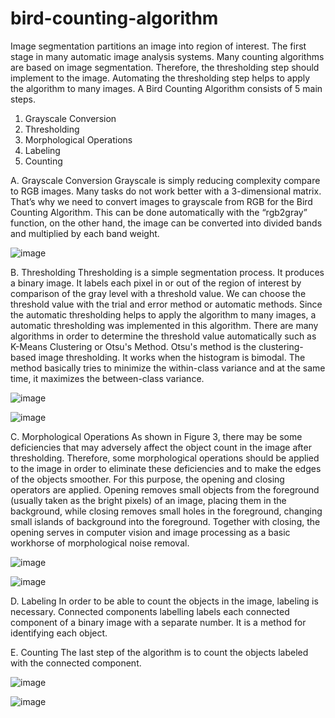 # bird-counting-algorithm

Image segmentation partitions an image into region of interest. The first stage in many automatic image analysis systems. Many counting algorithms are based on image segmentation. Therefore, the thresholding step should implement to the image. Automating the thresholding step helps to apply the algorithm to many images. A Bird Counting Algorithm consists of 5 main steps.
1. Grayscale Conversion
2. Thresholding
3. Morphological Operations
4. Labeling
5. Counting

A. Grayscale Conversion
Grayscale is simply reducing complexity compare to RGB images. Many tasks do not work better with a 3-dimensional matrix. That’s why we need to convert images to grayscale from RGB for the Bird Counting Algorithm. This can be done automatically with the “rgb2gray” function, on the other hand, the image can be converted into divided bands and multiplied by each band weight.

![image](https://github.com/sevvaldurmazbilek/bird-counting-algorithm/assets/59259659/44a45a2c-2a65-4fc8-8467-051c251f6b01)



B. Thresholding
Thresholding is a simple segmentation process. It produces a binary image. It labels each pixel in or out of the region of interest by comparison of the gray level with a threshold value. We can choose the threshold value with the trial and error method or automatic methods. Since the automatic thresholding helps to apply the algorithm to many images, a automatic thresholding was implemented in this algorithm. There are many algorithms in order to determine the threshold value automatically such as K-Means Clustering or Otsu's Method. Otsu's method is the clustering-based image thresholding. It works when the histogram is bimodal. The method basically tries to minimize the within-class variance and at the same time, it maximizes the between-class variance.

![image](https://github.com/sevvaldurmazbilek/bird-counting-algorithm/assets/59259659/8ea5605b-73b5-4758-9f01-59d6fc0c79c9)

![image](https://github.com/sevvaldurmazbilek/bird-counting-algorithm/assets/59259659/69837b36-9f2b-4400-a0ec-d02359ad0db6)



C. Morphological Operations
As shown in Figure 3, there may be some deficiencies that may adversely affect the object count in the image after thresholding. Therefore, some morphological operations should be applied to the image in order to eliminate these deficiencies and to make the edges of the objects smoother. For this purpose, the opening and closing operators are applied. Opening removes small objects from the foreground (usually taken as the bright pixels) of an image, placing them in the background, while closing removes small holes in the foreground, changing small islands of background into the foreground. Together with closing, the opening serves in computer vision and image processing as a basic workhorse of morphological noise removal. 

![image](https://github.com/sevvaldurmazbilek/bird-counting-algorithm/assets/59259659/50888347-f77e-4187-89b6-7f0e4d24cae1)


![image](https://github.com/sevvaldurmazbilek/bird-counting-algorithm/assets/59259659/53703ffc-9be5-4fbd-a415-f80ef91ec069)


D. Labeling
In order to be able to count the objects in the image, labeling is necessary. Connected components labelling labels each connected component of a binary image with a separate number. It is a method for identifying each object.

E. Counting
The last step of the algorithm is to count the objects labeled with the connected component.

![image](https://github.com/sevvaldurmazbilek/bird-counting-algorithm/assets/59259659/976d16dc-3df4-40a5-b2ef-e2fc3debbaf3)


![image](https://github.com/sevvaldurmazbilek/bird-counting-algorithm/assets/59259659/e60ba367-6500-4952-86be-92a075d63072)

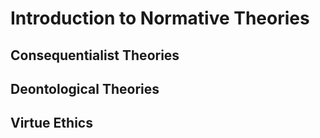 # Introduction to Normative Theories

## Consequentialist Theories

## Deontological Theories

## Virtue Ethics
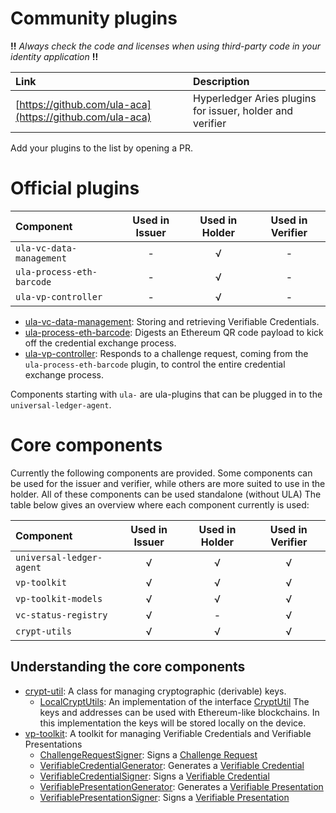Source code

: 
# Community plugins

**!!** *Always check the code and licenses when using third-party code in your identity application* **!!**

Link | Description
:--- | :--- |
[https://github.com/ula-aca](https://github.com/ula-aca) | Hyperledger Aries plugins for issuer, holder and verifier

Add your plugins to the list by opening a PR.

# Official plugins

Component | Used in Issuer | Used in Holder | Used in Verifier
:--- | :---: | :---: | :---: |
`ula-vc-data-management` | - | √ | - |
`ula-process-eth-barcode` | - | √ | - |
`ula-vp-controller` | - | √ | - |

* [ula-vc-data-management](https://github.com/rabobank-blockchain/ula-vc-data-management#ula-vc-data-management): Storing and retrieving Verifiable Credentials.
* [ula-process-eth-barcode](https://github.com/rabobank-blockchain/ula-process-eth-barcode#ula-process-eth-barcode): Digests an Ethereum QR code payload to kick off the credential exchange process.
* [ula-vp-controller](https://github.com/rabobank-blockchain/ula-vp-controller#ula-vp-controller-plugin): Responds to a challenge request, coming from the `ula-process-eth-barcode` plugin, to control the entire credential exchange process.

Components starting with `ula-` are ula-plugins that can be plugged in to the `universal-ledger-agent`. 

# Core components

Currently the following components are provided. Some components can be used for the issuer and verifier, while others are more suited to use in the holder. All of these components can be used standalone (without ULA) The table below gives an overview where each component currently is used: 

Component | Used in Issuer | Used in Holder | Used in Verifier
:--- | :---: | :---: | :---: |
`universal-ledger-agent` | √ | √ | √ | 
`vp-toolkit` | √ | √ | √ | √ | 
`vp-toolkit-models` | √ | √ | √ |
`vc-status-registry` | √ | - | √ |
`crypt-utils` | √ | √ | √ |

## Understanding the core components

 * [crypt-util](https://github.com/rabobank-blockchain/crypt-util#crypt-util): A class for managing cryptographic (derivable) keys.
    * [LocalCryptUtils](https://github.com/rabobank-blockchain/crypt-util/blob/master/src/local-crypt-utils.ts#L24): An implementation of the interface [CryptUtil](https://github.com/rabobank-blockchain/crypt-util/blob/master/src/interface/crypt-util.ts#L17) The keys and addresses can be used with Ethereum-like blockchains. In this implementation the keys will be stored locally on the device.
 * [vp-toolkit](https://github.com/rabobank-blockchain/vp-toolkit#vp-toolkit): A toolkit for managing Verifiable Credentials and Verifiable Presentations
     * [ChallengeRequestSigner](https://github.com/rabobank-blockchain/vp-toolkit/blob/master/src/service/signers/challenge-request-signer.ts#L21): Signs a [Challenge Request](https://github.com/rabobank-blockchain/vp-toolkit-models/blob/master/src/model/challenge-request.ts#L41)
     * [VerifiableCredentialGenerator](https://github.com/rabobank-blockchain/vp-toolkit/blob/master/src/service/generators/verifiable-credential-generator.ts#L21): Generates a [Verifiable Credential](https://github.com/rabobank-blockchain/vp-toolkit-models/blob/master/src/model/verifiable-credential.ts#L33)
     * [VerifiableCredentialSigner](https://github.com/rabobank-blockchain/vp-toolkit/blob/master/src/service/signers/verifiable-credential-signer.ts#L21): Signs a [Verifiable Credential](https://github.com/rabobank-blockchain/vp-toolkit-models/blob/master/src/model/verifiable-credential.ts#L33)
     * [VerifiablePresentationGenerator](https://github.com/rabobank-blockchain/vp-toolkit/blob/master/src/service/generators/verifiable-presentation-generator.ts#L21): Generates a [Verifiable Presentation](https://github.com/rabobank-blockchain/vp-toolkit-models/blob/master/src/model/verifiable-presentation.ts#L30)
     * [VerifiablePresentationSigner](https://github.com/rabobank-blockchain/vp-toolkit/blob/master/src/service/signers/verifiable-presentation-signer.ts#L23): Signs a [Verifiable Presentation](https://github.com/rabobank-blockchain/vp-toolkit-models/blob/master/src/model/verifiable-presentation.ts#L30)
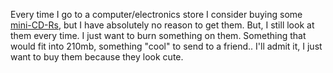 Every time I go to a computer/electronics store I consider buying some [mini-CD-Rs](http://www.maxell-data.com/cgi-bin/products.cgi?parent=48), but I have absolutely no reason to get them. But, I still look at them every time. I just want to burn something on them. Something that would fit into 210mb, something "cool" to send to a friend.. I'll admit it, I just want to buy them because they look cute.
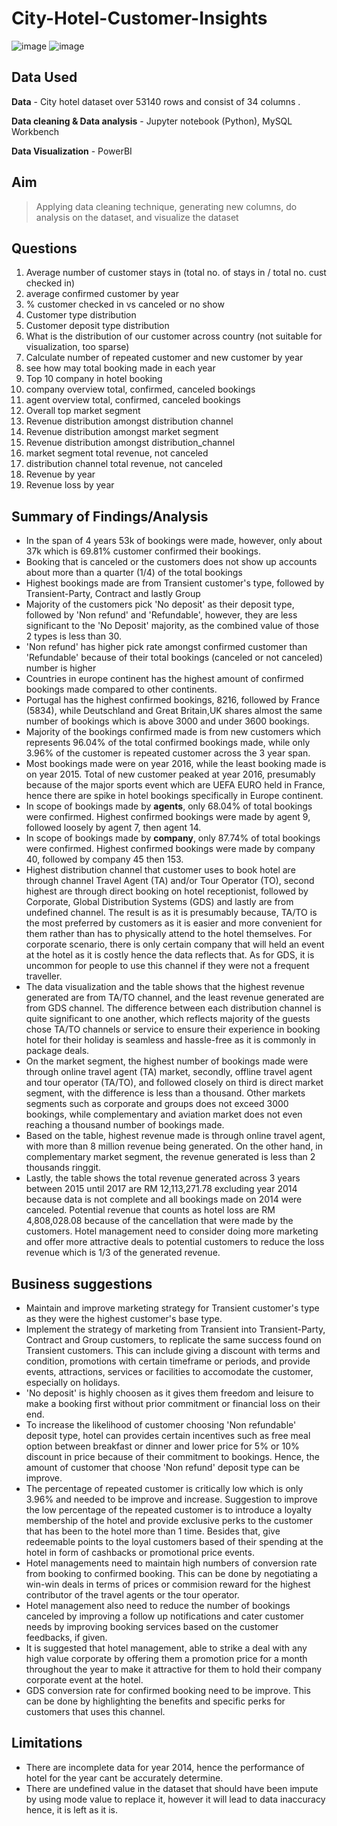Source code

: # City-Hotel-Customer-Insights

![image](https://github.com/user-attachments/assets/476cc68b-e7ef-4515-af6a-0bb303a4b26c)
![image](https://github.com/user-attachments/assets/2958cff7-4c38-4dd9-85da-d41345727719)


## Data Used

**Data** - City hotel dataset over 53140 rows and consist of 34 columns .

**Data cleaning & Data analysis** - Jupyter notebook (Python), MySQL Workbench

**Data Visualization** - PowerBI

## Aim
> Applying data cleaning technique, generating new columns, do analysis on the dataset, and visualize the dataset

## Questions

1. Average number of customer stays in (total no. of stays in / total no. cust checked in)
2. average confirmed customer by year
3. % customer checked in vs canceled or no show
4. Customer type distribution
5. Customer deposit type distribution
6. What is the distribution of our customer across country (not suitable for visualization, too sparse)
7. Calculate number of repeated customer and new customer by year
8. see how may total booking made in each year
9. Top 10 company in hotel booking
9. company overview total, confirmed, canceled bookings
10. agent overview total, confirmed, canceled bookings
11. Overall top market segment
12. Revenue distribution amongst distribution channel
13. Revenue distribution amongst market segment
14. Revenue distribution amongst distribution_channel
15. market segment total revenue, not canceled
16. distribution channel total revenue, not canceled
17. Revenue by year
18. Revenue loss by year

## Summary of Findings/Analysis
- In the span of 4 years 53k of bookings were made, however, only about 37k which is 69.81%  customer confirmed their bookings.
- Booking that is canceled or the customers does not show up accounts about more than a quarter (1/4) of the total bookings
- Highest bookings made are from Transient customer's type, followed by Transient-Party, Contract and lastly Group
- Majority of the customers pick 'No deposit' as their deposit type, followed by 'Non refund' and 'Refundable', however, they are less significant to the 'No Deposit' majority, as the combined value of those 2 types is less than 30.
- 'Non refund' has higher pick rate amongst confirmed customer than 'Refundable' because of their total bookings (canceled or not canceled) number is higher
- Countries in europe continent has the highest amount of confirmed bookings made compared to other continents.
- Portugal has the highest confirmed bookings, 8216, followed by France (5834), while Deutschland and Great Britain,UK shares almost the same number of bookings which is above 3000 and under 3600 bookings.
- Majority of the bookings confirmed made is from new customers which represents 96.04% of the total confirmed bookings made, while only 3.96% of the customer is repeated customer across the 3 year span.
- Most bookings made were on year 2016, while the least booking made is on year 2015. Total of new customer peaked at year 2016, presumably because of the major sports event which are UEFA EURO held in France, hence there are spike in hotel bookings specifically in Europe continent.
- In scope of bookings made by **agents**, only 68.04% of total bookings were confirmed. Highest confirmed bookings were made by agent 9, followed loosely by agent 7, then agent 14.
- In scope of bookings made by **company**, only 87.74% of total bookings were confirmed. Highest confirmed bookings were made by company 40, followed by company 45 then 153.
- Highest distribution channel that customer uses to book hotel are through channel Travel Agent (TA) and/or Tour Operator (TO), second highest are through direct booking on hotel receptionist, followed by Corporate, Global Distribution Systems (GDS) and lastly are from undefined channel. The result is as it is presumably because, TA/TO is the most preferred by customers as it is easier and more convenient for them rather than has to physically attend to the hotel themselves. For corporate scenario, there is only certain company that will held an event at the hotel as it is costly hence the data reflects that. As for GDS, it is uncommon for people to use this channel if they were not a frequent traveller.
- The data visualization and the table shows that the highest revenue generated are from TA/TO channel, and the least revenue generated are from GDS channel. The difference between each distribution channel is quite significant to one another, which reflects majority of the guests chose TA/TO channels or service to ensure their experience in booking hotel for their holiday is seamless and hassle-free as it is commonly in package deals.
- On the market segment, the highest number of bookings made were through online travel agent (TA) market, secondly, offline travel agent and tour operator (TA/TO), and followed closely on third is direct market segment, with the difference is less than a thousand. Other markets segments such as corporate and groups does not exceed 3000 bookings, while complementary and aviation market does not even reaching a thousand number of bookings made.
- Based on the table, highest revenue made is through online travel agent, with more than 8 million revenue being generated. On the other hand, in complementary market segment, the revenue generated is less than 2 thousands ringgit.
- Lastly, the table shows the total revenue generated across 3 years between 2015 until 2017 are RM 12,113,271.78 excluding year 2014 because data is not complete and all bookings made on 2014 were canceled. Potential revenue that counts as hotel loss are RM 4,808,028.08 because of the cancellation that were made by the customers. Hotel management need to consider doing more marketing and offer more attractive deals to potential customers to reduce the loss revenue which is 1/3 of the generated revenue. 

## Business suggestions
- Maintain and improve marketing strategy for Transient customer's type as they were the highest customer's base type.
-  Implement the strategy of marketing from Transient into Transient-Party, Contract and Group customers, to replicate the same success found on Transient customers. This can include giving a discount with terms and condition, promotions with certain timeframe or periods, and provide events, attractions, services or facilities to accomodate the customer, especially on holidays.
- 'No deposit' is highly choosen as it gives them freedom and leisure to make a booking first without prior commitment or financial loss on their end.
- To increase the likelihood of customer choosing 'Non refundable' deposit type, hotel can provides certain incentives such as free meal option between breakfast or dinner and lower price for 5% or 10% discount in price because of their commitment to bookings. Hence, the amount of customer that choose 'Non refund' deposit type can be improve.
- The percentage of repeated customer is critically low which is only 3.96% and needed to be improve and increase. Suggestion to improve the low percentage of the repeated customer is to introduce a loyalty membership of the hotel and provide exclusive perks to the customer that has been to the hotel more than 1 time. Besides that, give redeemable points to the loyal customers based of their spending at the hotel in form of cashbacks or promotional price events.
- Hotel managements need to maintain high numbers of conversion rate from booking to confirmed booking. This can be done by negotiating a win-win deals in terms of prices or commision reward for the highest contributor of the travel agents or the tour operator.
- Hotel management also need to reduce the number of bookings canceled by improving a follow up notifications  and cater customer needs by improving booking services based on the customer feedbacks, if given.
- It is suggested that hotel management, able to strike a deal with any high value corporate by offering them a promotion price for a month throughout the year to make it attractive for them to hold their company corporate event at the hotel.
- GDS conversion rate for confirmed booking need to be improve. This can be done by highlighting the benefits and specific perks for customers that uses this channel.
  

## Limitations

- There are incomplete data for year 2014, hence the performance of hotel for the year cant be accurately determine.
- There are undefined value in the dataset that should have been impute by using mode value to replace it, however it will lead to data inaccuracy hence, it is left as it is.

=== What you have to do ===
The answer must consist solely of the lines from the first line of the data through the line containing "Thresholding is a", inclusive, reproduced exactly and without pictures.

=== Solution ===
 # bird-counting-algorithm

Image segmentation partitions an image into region of interest. The first stage in many automatic image analysis systems. Many counting algorithms are based on image segmentation. Therefore, the thresholding step should implement to the image. Automating the thresholding step helps to apply the algorithm to many images. A Bird Counting Algorithm consists of 5 main steps.
1. Grayscale Conversion
2. Thresholding
3. Morphological Operations
4. Labeling
5. Counting

A. Grayscale Conversion
Grayscale is simply reducing complexity compare to RGB images. Many tasks do not work better with a 3-dimensional matrix. That’s why we need to convert images to grayscale from RGB for the Bird Counting Algorithm. This can be done automatically with the “rgb2gray” function, on the other hand, the image can be converted into divided bands and multiplied by each band weight.

![image](https://github.com/sevvaldurmazbilek/bird-counting-algorithm/assets/59259659/44a45a2c-2a65-4fc8-8467-051c251f6b01)



B. Thresholding
Thresholding is a simple segmentation process. It produces a binary image. It labels each pixel in or out of the region of interest by comparison of the gray level with a threshold value. We can choose the threshold value with the trial and error method or automatic methods. Since the automatic thresholding helps to apply the algorithm to many images, a automatic thresholding was implemented in this algorithm. There are many algorithms in order to determine the threshold value automatically such as K-Means Clustering or Otsu's Method. Otsu's method is the clustering-based image thresholding. It works when the histogram is bimodal. The method basically tries to minimize the within-class variance and at the same time, it maximizes the between-class variance.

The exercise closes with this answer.